Materials
What We Believe
#2
We Believe In Jesus Christ
by R. Todd Bouldin
Today we continue our series called What We Believe: Rediscovering
Our Ancient Story. There is so much confusion in today’s
world about what to believe, and if it even matters. Many of us have
been around church all of our lives but yet we still have difficulty
articulating exactly what we believe. Scholarship and pop culture
are raising new questions about the person and meaning of Jesus Christ
too. Millions have read The Da Vinci Code, and they are questioning
everything that they have been told about Jesus Christ. There is so
much confusion and so little clarity.

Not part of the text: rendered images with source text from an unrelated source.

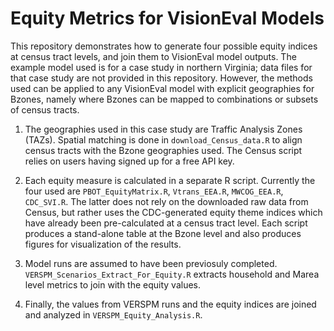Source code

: # Equity Metrics for VisionEval Models

This repository demonstrates how to generate four possible equity indices at census tract levels, and join them to VisionEval model outputs. The example model used is for a case study in northern Virginia; data files for that case study are not provided in this repository. However, the methods used can be applied to any VisionEval model with explicit geographies for Bzones, namely where Bzones can be mapped to combinations or subsets of census tracts.

1. The geographies used in this case study are Traffic Analysis Zones (TAZs). Spatial matching is done in `download_Census_data.R` to align census tracts with the Bzone geographies used. The Census script relies on users having signed up for a free API key.

2. Each equity measure is calculated in a separate R script. Currently the four used are `PBOT_EquityMatrix.R`, `Vtrans_EEA.R`, `MWCOG_EEA.R`, `CDC_SVI.R`. The latter does not rely on the downloaded raw data from Census, but rather uses the CDC-generated equity theme indices which have already been pre-calculated at a census tract level. Each script produces a stand-alone table at the Bzone level and also produces figures for visualization of the results.

3. Model runs are assumed to have been previosuly completed. `VERSPM_Scenarios_Extract_For_Equity.R` extracts household and Marea level metrics to join with the equity values. 

4. Finally, the values from VERSPM runs and the equity indices are joined and analyzed in `VERSPM_Equity_Analysis.R`.

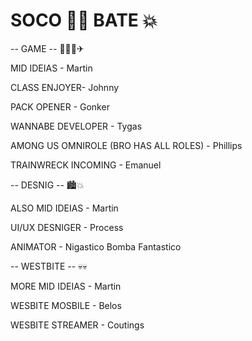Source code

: # SOCO 👊🏿 BATE 💥

-- GAME -- 👳🏿‍♂✈

MID IDEIAS - Martin

CLASS ENJOYER- Johnny

PACK OPENER - Gonker

WANNABE DEVELOPER - Tygas

AMONG US OMNIROLE (BRO HAS ALL ROLES)  - Phillips

TRAINWRECK INCOMING - Emanuel

-- DESNIG -- 🏙💥

ALSO MID IDEIAS - Martin

UI/UX DESNIGER - Process

ANIMATOR - Nigastico Bomba Fantastico

-- WESTBITE -- 💀💀

MORE MID IDEIAS - Martin

WESBITE MOSBILE - Belos

WESBITE STREAMER - Coutings


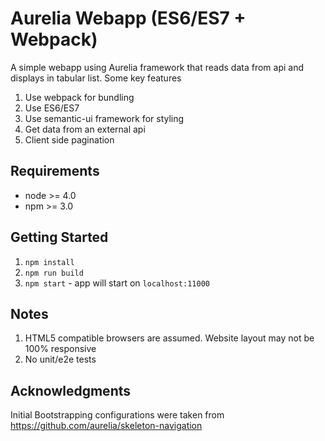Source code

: # Aurelia Webapp (ES6/ES7 + Webpack) 

A simple webapp using Aurelia framework that reads data from api and displays in tabular list. Some key features

1. Use webpack for bundling
2. Use ES6/ES7
3. Use semantic-ui framework for styling
4. Get data from an external api
5. Client side pagination 

## Requirements
- node >= 4.0
- npm >= 3.0

## Getting Started
1. `npm install`
2. `npm run build`
3. `npm start` - app will start on `localhost:11000`

## Notes
1. HTML5 compatible browsers are assumed. Website layout may not be 100% responsive
2. No unit/e2e tests

## Acknowledgments

Initial Bootstrapping configurations were taken from https://github.com/aurelia/skeleton-navigation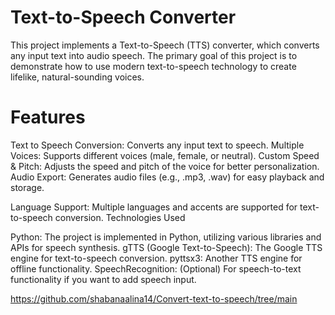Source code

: # Text-to-Speech Converter
This project implements a Text-to-Speech (TTS) converter, which converts any input text into audio speech. The primary goal of this project is to demonstrate how to use modern text-to-speech technology to create lifelike, natural-sounding voices.

# Features

Text to Speech Conversion: Converts any input text to speech.
Multiple Voices: Supports different voices (male, female, or neutral).
Custom Speed & Pitch: Adjusts the speed and pitch of the voice for better personalization.
Audio Export: Generates audio files (e.g., .mp3, .wav) for easy playback and storage.

Language Support: Multiple languages and accents are supported for text-to-speech conversion.
Technologies Used

Python: The project is implemented in Python, utilizing various libraries and APIs for speech synthesis.
gTTS (Google Text-to-Speech): The Google TTS engine for text-to-speech conversion.
pyttsx3: Another TTS engine for offline functionality.
SpeechRecognition: (Optional) For speech-to-text functionality if you want to add speech input.

https://github.com/shabanaalina14/Convert-text-to-speech/tree/main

So much of that confusion is
met with statements of faith and long books to refute it. We all have
questions about Jesus Christ. I think that maybe the best way to help
us understand Him is not to preach some doctrines but to do what the
church has done for centuries: to tell you a story.
The Gospel Story
It was all good in the beginning. In the beginning God spoke a word,
and planets formed, stars burst forth, and a universe came into being.
The One who existed before all created the heavens and the earth.
And He did it with such order, intelligence, beauty that it reflected
the love He had for it. He created the whole cosmos, the earth and
the oceans, the trees and the animals, and even human beings. When
He had made it all, He stepped back and looked at it, and said, “Wow!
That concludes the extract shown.